Customer support routing across billing, technical, and account specialists
Software task split among coding, testing, and documentation agents
Research assistant delegating to search, analysis, and writing agents

KPIs

Task success / goal-completion rate: Share of sessions reaching the intended outcome without human rescue; the headline quality signal for the supervisor team.
Handoffs per resolved task: Average delegations to completion; watch for upward drift signaling indecision or routing thrash, not richer work.
Coordination overhead: Extra tokens, calls, and latency attributable to the supervisor versus a single agent; good means routing earns its cost.
Routing accuracy: Fraction of delegations sent to the correct specialist on first try, judged against labeled cases.

Observed failure modes

Two agents hand work back and forth without progress until a budget cuts the loop
Supervisor mis-routes to the wrong specialist and never recovers the thread
Critical context is dropped in the handoff, so the specialist solves the wrong problem
Specialists' partial results conflict and the supervisor merges them incoherently

Lessons learned

Enforce hard step budgets and explicit termination so loops always end
Make handoffs structured, with intent and scope, not raw message dumps
Keep specialist scopes narrow and non-overlapping to reduce routing ambiguity
Instrument every delegation; you cannot debug a multi-agent loop you cannot see

FAQs

How is this different from orchestrator-workers?: Orchestrator-workers decomposes one task into parallel, often homogeneous worker calls and merges them.

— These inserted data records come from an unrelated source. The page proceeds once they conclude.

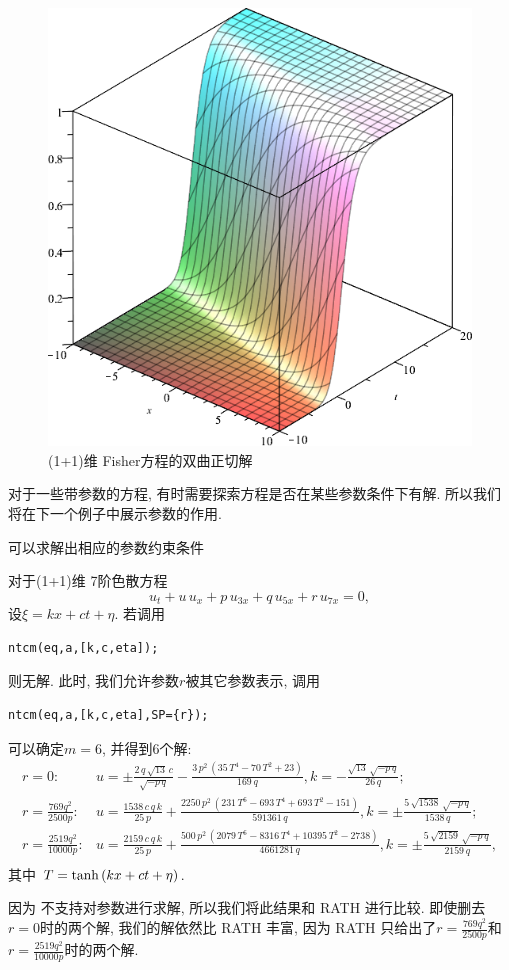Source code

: \begin{example}
\begin{figure}[htbp]
\centering
\includegraphics[width=.45\textwidth]{fig/(1+1)Fisher-tanh.png}
\caption{(1+1)维 Fisher方程的双曲正切解\label{fisher-tanh}}
\end{figure}
    
\end{example}

对于一些带参数的方程, 有时需要探索方程是否在某些参数条件下有解. 所以我们将在下一个例子中展示参数的作用.

\begin{example}可以求解出相应的参数约束条件

对于(1+1)维 7阶色散方程\cite{duffy1996travelling}
\begin{equation}
    {{u}_{t}}+u\,{{u}_{x}}+p\,{{u}_{3x}}+q\,{{u}_{5x}}+r\,{{u}_{7x}}=0,
\end{equation}
设$\xi=kx+ct+\eta$. 若调用
\begin{verbatim}
ntcm(eq,a,[k,c,eta]);
\end{verbatim}
则无解. 此时, 我们允许参数$r$被其它参数表示, 调用
\begin{verbatim}
ntcm(eq,a,[k,c,eta],SP={r});
\end{verbatim}
可以确定$m=6$, 并得到6个解:
\begin{equation}
\renewcommand{\arraystretch}{1.4}
\begin{array}{rl}
r=0:& u=\pm \frac{2\,q\,\sqrt {13}\,c}{\sqrt {-p\,q}}-\frac{3\,{p}^{2}\,\left( 35\,{T}^{4}-70\,{T}^{2}+23\right) }{169\,q},k=-\frac{\sqrt {13}\,\sqrt {-p\,q}}{26\,q};\\
r=\frac{769 q^2}{2500 p}:& u=\frac{1538\,c\,q\,k}{25\,p}+\frac{2250\,{p}^{2}\,\left( 231\,{T}^{6}-693\,{T}^{4}+693\,{T}^{2}-151\right) }{591361\,q},k=\pm \frac{5\,\sqrt {1538}\,\sqrt {-p\,q}}{1538\,q};\\
r=\frac{2519 q^2}{10000 p}:& u=\frac{2159\,c\,q\,k}{25\,p}+\frac{500\,{p}^{2}\,\left( 2079\,{T}^{6}-8316\,{T}^{4}+10395\,{T}^{2}-2738\right) }{4661281\,q},k=\pm\frac{5\,\sqrt {2159}\,\sqrt {-p\,q}}{2159\,q}, \\
\end{array}
\end{equation}
其中 $T=\tanh\left(kx+ct+\eta\right)$. 

因为 不支持对参数进行求解, 所以我们将此结果和 RATH 进行比较. 即使删去$r=0$时的两个解, 我们的解依然比 RATH\cite[p21]{liu2001master} 丰富, 因为 RATH 只给出了$r=\frac{769 q^2}{2500 p}$和$r=\frac{2519 q^2}{10000 p}$时的两个解.
\end{example}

A supervisor is a persistent coordinator over heterogeneous specialists across a multi-turn loop, re-deciding routing as state evolves rather than executing a fixed plan.
How do I prevent infinite handoff loops?: Route control back to the supervisor after each specialist turn, forbid free peer-to-peer calls, set a step or token budget, define allowed transitions, and add explicit termination conditions so the loop cannot cycle indefinitely.
When should a specialist hand back to the supervisor?: Whenever it finishes its scoped task, needs a capability it does not own, hits ambiguity needing a decision, or detects it is the wrong agent for the request. The supervisor then integrates and picks the next step.